PhysicsX raises 255 million euros: the AI ​​battle extends to strategic infrastructures

The race for artificial intelligence is no longer limited to conversational models, software agents or the productivity of knowledge workers. A new generation of companies is now seeking to apply AI to the physical systems that structure the global economy. Behind the fundraising of 255 million euros carried out by PhysicsX, led by Temasek, with the participation of Nvidia, Siemens, Applied Materials, Atomico and General Catalyst, there is a broader battle around strategic infrastructures, industry and material innovation.

For several years, debates around artificial intelligence have mainly focused on the capacity of models to generate text, code or images. However, the economic value of many sectors is still based on physical constraints which have lost none of their complexity. Designing an aircraft engine, optimizing an electronic chip, developing a next-generation battery or improving the energy efficiency of a data center always involves thousands of hours of simulation, analysis and iterations.

It is precisely this problem that PhysicsX intends to solve. Founded in London by former Formula 1 engineers, the company is developing an engineering platform natively designed around artificial intelligence. Its objective is to accelerate the understanding and modeling of physical phenomena in order to drastically reduce the design and validation times of industrial products.

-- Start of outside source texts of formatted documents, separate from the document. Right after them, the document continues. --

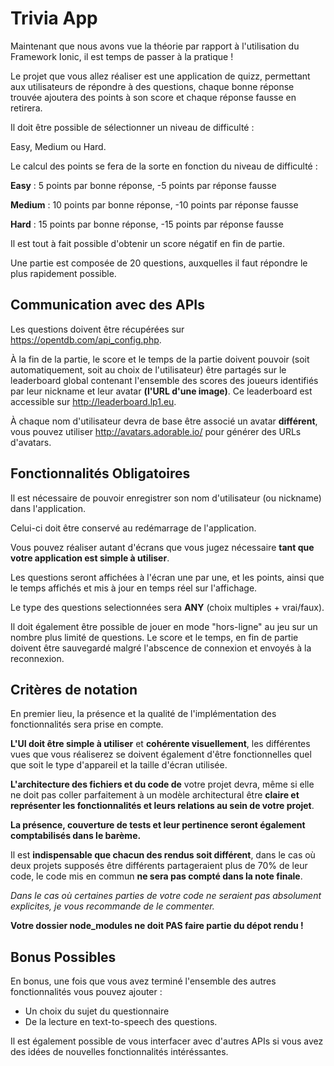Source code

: # Trivia App

Maintenant que nous avons vue la théorie par rapport à l'utilisation du Framework Ionic,
il est temps de passer à la pratique !

Le projet que vous allez réaliser est une application de quizz, permettant aux utilisateurs de répondre à des questions,
chaque bonne réponse trouvée ajoutera des points à son score et chaque réponse fausse en retirera.

Il doit être possible de sélectionner un niveau de difficulté :

Easy, Medium ou Hard.

Le calcul des points se fera de la sorte en fonction du niveau de difficulté : 

**Easy** : 5 points par bonne réponse, -5 points par réponse fausse

**Medium** : 10 points par bonne réponse, -10 points par réponse fausse

**Hard** : 15 points par bonne réponse, -15 points par réponse fausse

Il est tout à fait possible d'obtenir un score négatif en fin de partie.

Une partie est composée de 20 questions, auxquelles il faut répondre le plus rapidement possible.

## Communication avec des APIs

Les questions doivent être récupérées sur https://opentdb.com/api_config.php.
 
À la fin de la partie, le score et le temps de la partie doivent pouvoir (soit automatiquement, soit au choix de l'utilisateur) être partagés sur le leaderboard global contenant l'ensemble des scores des joueurs identifiés par leur nickname et leur avatar **(l'URL d'une image)**.
Ce leaderboard est accessible sur http://leaderboard.lp1.eu.

À chaque nom d'utilisateur devra de base être associé un avatar **différent**, vous pouvez utiliser http://avatars.adorable.io/ pour générer des URLs d'avatars.

## Fonctionnalités Obligatoires

Il est nécessaire de pouvoir enregistrer son nom d'utilisateur (ou nickname) dans l'application.

Celui-ci doit être conservé au redémarrage de l'application.

Vous pouvez réaliser autant d'écrans que vous jugez nécessaire **tant que votre application est simple à utiliser**.

Les questions seront affichées à l'écran une par une, et les points, ainsi que le temps affichés et mis à jour en temps réel sur l'affichage.

Le type des questions selectionnées sera **ANY** (choix multiples + vrai/faux). 

Il doit également être possible de jouer en mode "hors-ligne" au jeu sur un nombre plus limité de questions.
Le score et le temps, en fin de partie doivent être sauvegardé malgré l'abscence de connexion et envoyés à la reconnexion.

## Critères de notation

En premier lieu, la présence et la qualité de l'implémentation des fonctionnalités sera prise en compte.

**L'UI doit être simple à utiliser** et **cohérente visuellement**, les différentes vues que vous réaliserez se doivent également d'être fonctionnelles quel que soit le type d'appareil et la taille d'écran utilisée.

**L'architecture des fichiers et du code de** votre projet devra, même si elle ne doit pas coller parfaitement à un modèle architectural être **claire et représenter les fonctionnalités et leurs relations au sein de votre projet**.

**La présence, couverture de tests et leur pertinence seront également comptabilisés dans le barème.**

Il est **indispensable que chacun des rendus soit différent**, dans le cas où deux projets supposés être différents partageraient plus de 70% de leur code, le code mis en commun **ne sera pas compté dans la note finale**.

*Dans le cas où certaines parties de votre code ne seraient pas absolument explicites, je vous recommande de le commenter.*

**Votre dossier node_modules ne doit PAS faire partie du dépot rendu !**

## Bonus Possibles

En bonus, une fois que vous avez terminé l'ensemble des autres fonctionnalités vous pouvez ajouter : 

- Un choix du sujet du questionnaire
- De la lecture en text-to-speech des questions.

Il est également possible de vous interfacer avec d'autres APIs si vous avez des idées de nouvelles fonctionnalités intéréssantes.

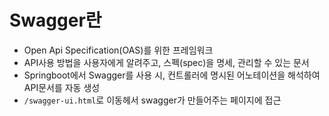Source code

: # **Swagger란**

- Open Api Specification(OAS)를 위한 프레임워크
- API사용 방법을 사용자에게 알려주고, 스펙(spec)을 명세, 관리할 수 있는 문서
- Springboot에서 Swagger를 사용 시, 컨트롤러에 명시된 어노테이션을 해석하여 API문서를 자동 생성
- `/swagger-ui.html`로 이동헤서 swagger가 만들어주는 페이지에 접근
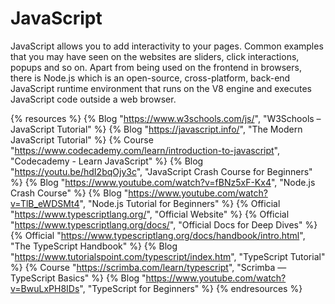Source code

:<DedicatedRoadmap
  href='/javascript'
  title='JavaScript Roadmap'
  description='Click to check the detailed JavaScript Roadmap.'
/>

# JavaScript

JavaScript allows you to add interactivity to your pages. Common examples that you may have seen on the websites are sliders, click interactions, popups and so on. Apart from being used on the frontend in browsers, there is Node.js which is an open-source, cross-platform, back-end JavaScript runtime environment that runs on the V8 engine and executes JavaScript code outside a web browser.

{% resources %}
  {% Blog "https://www.w3schools.com/js/", "W3Schools – JavaScript Tutorial" %}
  {% Blog "https://javascript.info/", "The Modern JavaScript Tutorial" %}
  {% Course "https://www.codecademy.com/learn/introduction-to-javascript", "Codecademy - Learn JavaScript" %}
  {% Blog "https://youtu.be/hdI2bqOjy3c", "JavaScript Crash Course for Beginners" %}
  {% Blog "https://www.youtube.com/watch?v=fBNz5xF-Kx4", "Node.js Crash Course" %}
  {% Blog "https://www.youtube.com/watch?v=TlB_eWDSMt4", "Node.js Tutorial for Beginners" %}
  {% Official "https://www.typescriptlang.org/", "Official Website" %}
  {% Official "https://www.typescriptlang.org/docs/", "Official Docs for Deep Dives" %}
  {% Official "https://www.typescriptlang.org/docs/handbook/intro.html", "The TypeScript Handbook" %}
  {% Blog "https://www.tutorialspoint.com/typescript/index.htm", "TypeScript Tutorial" %}
  {% Course "https://scrimba.com/learn/typescript", "Scrimba — TypeScript Basics" %}
  {% Blog "https://www.youtube.com/watch?v=BwuLxPH8IDs", "TypeScript for Beginners" %}
{% endresources %}
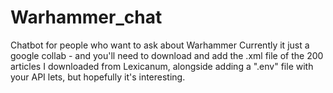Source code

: # Warhammer_chat
Chatbot for people who want to ask about Warhammer
Currently it just a google collab - and you'll need to download and add the .xml file of the 200 articles I downloaded from Lexicanum, alongside adding a ".env" file with your API lets, but hopefully it's interesting.
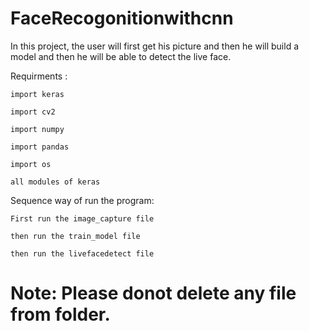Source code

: # FaceRecogonitionwithcnn

In this project, the user will first get his picture and then he will build a model and then he will be able to detect the live face. 

Requirments :

	import keras
  
	import cv2
  
	import numpy
  
	import pandas
  
	import os
  
	all modules of keras

Sequence way of run the program:

	First run the image_capture file
  
	then run the train_model file
  
	then run the livefacedetect file
  


# Note: Please donot delete any file from folder.

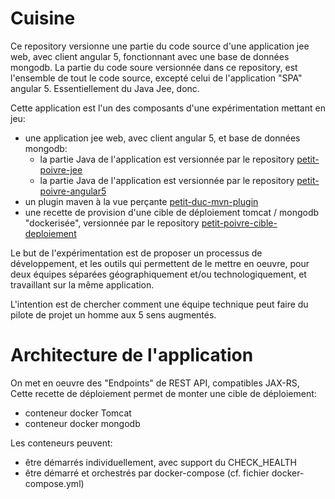 # Cuisine

Ce repository versionne une partie du code source d'une application jee web, avec client angular 5, fonctionnant avec une base de données mongodb. 
La partie du code soure versionnée dans ce repository, est l'ensemble de tout le code source, excepté celui de l'application "SPA" angular 5. 
Essentiellement du Java Jee, donc.

Cette application est l'un des composants d'une expérimentation mettant en jeu:
* une application jee web, avec client angular 5, et base de données mongodb:
  * la partie Java de l'application est versionnée par le repository [petit-poivre-jee](https://github.com/Jean-Baptiste-Lasselle/petit-poivre-jee)
  * la partie Java de l'application est versionnée par le repository [petit-poivre-angular5](https://github.com/Jean-Baptiste-Lasselle/petit-poivre-angular5)
* un plugin maven à la vue perçante [petit-duc-mvn-plugin](https://github.com/Jean-Baptiste-Lasselle/petit-duc-mvn-plugin)
* une recette de provision d'une cible de déploiement tomcat / mongodb "dockerisée",  versionnée par le repository [petit-poivre-cible-deploiement](https://github.com/Jean-Baptiste-Lasselle/cible-deploiement-petit-poivre)


Le but de l'expérimentation est de proposer un processus de développement, et les outils qui permettent de le mettre en oeuvre, pour deux 
équipes séparées géographiquement et/ou technologiquement, et travaillant sur la même application.

L'intention est de chercher comment une équipe technique peut faire du pilote de projet 
un homme aux 5 sens augmentés.


# Architecture de l'application

On met en oeuvre des "Endpoints" de REST API, compatibles JAX-RS,  
Cette recette de déploiement permet de monter une cible de déploiement:
* conteneur docker Tomcat
* conteneur docker mongodb

Les conteneurs peuvent:
* être démarrés individuellement, avec support du CHECK_HEALTH
* être démarré et orchestrés par docker-compose (cf. fichier docker-compose.yml)
<!-- * À venir: être démarrés et orchestrés par Kubernetes -->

“Almost every complex problem in the physical economy, better planes, better chips, better engines, or better energy systems, depends on how quickly and well engineers and operators can work on the underlying physical phenomena. For decades, this constraint limited material innovation. AI applied to physics removes it,” says Jacomo Corbo, co-founder and CEO of PhysicsX.

The promise is ambitious, where some simulations require several hours or even days of calculation, the models developed by the company aim to produce results in a few seconds. According to PhysicsX, this approach allows engineering teams to explore thousands of design variations where previously they only evaluated a handful.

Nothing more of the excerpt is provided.